Exercise requirements = Without the images, repeat every line of the listing verbatim.

►

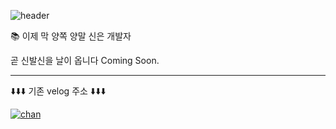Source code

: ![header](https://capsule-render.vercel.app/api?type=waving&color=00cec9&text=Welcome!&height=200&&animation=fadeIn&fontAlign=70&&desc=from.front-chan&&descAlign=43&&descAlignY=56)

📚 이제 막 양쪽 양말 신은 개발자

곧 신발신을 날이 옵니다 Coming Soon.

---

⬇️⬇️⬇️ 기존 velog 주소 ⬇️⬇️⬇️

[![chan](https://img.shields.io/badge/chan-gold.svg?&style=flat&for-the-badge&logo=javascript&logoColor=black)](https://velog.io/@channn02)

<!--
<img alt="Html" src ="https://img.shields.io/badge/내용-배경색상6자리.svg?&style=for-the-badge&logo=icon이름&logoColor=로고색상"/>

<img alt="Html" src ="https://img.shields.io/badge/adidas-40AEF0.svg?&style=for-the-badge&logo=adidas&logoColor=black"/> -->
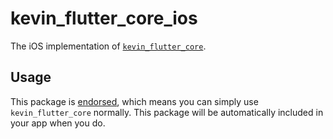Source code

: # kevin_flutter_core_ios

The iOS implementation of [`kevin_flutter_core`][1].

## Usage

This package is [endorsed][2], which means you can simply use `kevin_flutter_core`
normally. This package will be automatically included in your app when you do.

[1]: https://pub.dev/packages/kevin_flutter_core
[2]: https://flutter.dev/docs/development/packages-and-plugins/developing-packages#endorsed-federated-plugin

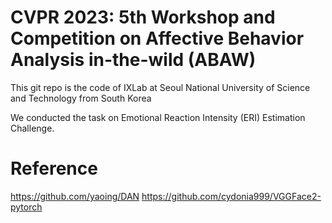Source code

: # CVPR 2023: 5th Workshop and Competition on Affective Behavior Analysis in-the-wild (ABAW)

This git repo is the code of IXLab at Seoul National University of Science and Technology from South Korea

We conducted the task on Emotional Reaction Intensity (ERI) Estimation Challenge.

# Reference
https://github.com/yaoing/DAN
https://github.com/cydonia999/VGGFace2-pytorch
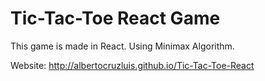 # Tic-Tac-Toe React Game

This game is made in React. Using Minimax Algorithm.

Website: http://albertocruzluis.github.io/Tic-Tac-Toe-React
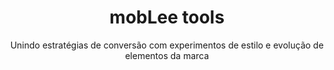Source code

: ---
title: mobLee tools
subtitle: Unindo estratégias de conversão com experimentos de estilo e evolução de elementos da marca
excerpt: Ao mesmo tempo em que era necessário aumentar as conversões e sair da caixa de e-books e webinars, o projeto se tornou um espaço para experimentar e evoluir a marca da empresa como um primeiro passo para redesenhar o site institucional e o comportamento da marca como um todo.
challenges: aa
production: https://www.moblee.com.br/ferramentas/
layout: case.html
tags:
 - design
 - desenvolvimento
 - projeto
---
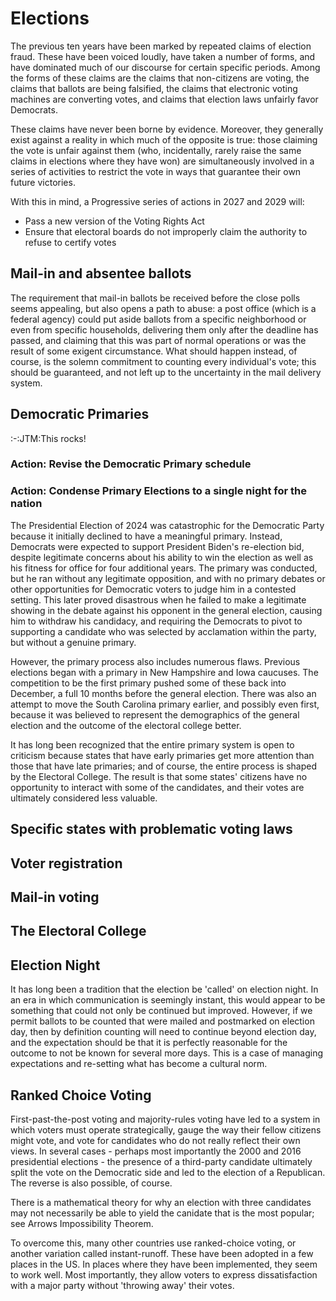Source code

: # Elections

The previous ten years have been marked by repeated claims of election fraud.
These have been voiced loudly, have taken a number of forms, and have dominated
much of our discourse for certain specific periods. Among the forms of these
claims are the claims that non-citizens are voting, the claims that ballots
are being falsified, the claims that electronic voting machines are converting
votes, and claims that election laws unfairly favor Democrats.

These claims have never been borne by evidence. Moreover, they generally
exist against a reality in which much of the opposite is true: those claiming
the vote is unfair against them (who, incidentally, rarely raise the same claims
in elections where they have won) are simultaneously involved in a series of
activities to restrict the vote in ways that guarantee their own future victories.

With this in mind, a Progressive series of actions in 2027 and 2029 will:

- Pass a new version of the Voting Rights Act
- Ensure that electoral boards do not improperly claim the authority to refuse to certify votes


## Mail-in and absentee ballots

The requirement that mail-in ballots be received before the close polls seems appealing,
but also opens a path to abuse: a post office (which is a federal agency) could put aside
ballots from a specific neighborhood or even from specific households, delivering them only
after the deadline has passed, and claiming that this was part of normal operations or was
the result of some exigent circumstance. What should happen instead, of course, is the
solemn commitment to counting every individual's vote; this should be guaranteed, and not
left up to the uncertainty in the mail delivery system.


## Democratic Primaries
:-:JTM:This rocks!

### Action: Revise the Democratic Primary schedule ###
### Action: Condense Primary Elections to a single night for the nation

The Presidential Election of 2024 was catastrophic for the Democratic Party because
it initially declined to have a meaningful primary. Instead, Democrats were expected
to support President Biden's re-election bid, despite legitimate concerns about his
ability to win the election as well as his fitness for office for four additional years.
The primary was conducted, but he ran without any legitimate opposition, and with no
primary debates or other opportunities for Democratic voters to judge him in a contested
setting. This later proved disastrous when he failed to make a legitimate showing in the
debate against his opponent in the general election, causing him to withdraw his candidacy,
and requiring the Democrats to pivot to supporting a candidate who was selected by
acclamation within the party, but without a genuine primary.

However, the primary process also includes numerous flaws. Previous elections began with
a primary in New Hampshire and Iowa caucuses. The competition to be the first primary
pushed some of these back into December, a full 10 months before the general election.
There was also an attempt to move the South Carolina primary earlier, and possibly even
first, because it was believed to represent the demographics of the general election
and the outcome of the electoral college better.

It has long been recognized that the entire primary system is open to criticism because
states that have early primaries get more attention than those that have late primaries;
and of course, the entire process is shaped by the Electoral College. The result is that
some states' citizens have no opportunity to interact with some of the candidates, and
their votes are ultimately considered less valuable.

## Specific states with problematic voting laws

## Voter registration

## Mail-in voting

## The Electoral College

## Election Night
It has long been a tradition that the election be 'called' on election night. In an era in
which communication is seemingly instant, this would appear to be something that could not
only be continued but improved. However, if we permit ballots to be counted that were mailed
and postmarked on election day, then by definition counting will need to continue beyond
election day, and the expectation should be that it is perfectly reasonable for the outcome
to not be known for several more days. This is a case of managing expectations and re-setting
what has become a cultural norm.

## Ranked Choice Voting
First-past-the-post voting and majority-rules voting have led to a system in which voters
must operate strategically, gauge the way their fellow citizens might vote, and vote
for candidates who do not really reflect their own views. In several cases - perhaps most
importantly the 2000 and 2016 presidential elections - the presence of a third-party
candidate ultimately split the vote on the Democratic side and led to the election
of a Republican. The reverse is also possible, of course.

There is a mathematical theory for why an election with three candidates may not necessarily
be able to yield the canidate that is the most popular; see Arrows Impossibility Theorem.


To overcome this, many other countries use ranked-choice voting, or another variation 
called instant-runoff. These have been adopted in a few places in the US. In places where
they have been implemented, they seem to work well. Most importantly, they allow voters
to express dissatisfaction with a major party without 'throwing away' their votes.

◄

Response for this exercise =
Source code

: ![header](https://capsule-render.vercel.app/api?type=waving&color=00cec9&text=Welcome!&height=200&&animation=fadeIn&fontAlign=70&&desc=from.front-chan&&descAlign=43&&descAlignY=56)

📚 이제 막 양쪽 양말 신은 개발자

곧 신발신을 날이 옵니다 Coming Soon.

---

⬇️⬇️⬇️ 기존 velog 주소 ⬇️⬇️⬇️

[![chan](https://img.shields.io/badge/chan-gold.svg?&style=flat&for-the-badge&logo=javascript&logoColor=black)](https://velog.io/@channn02)

<!--
<img alt="Html" src ="https://img.shields.io/badge/내용-배경색상6자리.svg?&style=for-the-badge&logo=icon이름&logoColor=로고색상"/>

<img alt="Html" src ="https://img.shields.io/badge/adidas-40AEF0.svg?&style=for-the-badge&logo=adidas&logoColor=black"/> -->
Source code

: # kevin_flutter_core_ios

The iOS implementation of [`kevin_flutter_core`][1].

## Usage

This package is [endorsed][2], which means you can simply use `kevin_flutter_core`
normally. This package will be automatically included in your app when you do.

[1]: https://pub.dev/packages/kevin_flutter_core
[2]: https://flutter.dev/docs/development/packages-and-plugins/developing-packages#endorsed-federated-plugin

Source code

: # CVPR 2023: 5th Workshop and Competition on Affective Behavior Analysis in-the-wild (ABAW)

This git repo is the code of IXLab at Seoul National University of Science and Technology from South Korea

We conducted the task on Emotional Reaction Intensity (ERI) Estimation Challenge.

# Reference
https://github.com/yaoing/DAN
https://github.com/cydonia999/VGGFace2-pytorch
 # Tic-Tac-Toe React Game

This game is made in React. Using Minimax Algorithm.

Website: http://albertocruzluis.github.io/Tic-Tac-Toe-React
Source code

: ---
title: mobLee tools
subtitle: Unindo estratégias de conversão com experimentos de estilo e evolução de elementos da marca
excerpt: Ao mesmo tempo em que era necessário aumentar as conversões e sair da caixa de e-books e webinars, o projeto se tornou um espaço para experimentar e evoluir a marca da empresa como um primeiro passo para redesenhar o site institucional e o comportamento da marca como um todo.
challenges: aa
production: https://www.moblee.com.br/ferramentas/
layout: case.html
tags:
 - design
 - desenvolvimento
 - projeto
---
Source code

: # Elections

The previous ten years have been marked by repeated claims of election fraud.
These have been voiced loudly, have taken a number of forms, and have dominated
much of our discourse for certain specific periods. Among the forms of these
claims are the claims that non-citizens are voting, the claims that ballots
are being falsified, the claims that electronic voting machines are converting
votes, and claims that election laws unfairly favor Democrats.

These claims have never been borne by evidence. Moreover, they generally
exist against a reality in which much of the opposite is true: those claiming
the vote is unfair against them (who, incidentally, rarely raise the same claims
in elections where they have won) are simultaneously involved in a series of
activities to restrict the vote in ways that guarantee their own future victories.

With this in mind, a Progressive series of actions in 2027 and 2029 will:

- Pass a new version of the Voting Rights Act
- Ensure that electoral boards do not improperly claim the authority to refuse to certify votes


## Mail-in and absentee ballots

The requirement that mail-in ballots be received before the close polls seems appealing,
but also opens a path to abuse: a post office (which is a federal agency) could put aside
ballots from a specific neighborhood or even from specific households, delivering them only
after the deadline has passed, and claiming that this was part of normal operations or was
the result of some exigent circumstance. What should happen instead, of course, is the
solemn commitment to counting every individual's vote; this should be guaranteed, and not
left up to the uncertainty in the mail delivery system.


## Democratic Primaries
:-:JTM:This rocks!

### Action: Revise the Democratic Primary schedule ###
### Action: Condense Primary Elections to a single night for the nation

The Presidential Election of 2024 was catastrophic for the Democratic Party because
it initially declined to have a meaningful primary. Instead, Democrats were expected
to support President Biden's re-election bid, despite legitimate concerns about his
ability to win the election as well as his fitness for office for four additional years.
The primary was conducted, but he ran without any legitimate opposition, and with no
primary debates or other opportunities for Democratic voters to judge him in a contested
setting. This later proved disastrous when he failed to make a legitimate showing in the
debate against his opponent in the general election, causing him to withdraw his candidacy,
and requiring the Democrats to pivot to supporting a candidate who was selected by
acclamation within the party, but without a genuine primary.

However, the primary process also includes numerous flaws. Previous elections began with
a primary in New Hampshire and Iowa caucuses. The competition to be the first primary
pushed some of these back into December, a full 10 months before the general election.
There was also an attempt to move the South Carolina primary earlier, and possibly even
first, because it was believed to represent the demographics of the general election
and the outcome of the electoral college better.

It has long been recognized that the entire primary system is open to criticism because
states that have early primaries get more attention than those that have late primaries;
and of course, the entire process is shaped by the Electoral College. The result is that
some states' citizens have no opportunity to interact with some of the candidates, and
their votes are ultimately considered less valuable.

## Specific states with problematic voting laws

## Voter registration

## Mail-in voting

## The Electoral College

## Election Night
It has long been a tradition that the election be 'called' on election night. In an era in
which communication is seemingly instant, this would appear to be something that could not
only be continued but improved. However, if we permit ballots to be counted that were mailed
and postmarked on election day, then by definition counting will need to continue beyond
election day, and the expectation should be that it is perfectly reasonable for the outcome
to not be known for several more days. This is a case of managing expectations and re-setting
what has become a cultural norm.

## Ranked Choice Voting
First-past-the-post voting and majority-rules voting have led to a system in which voters
must operate strategically, gauge the way their fellow citizens might vote, and vote
for candidates who do not really reflect their own views. In several cases - perhaps most
importantly the 2000 and 2016 presidential elections - the presence of a third-party
candidate ultimately split the vote on the Democratic side and led to the election
of a Republican. The reverse is also possible, of course.

There is a mathematical theory for why an election with three candidates may not necessarily
be able to yield the canidate that is the most popular; see Arrows Impossibility Theorem.


To overcome this, many other countries use ranked-choice voting, or another variation 
called instant-runoff. These have been adopted in a few places in the US. In places where
they have been implemented, they seem to work well. Most importantly, they allow voters
to express dissatisfaction with a major party without 'throwing away' their votes.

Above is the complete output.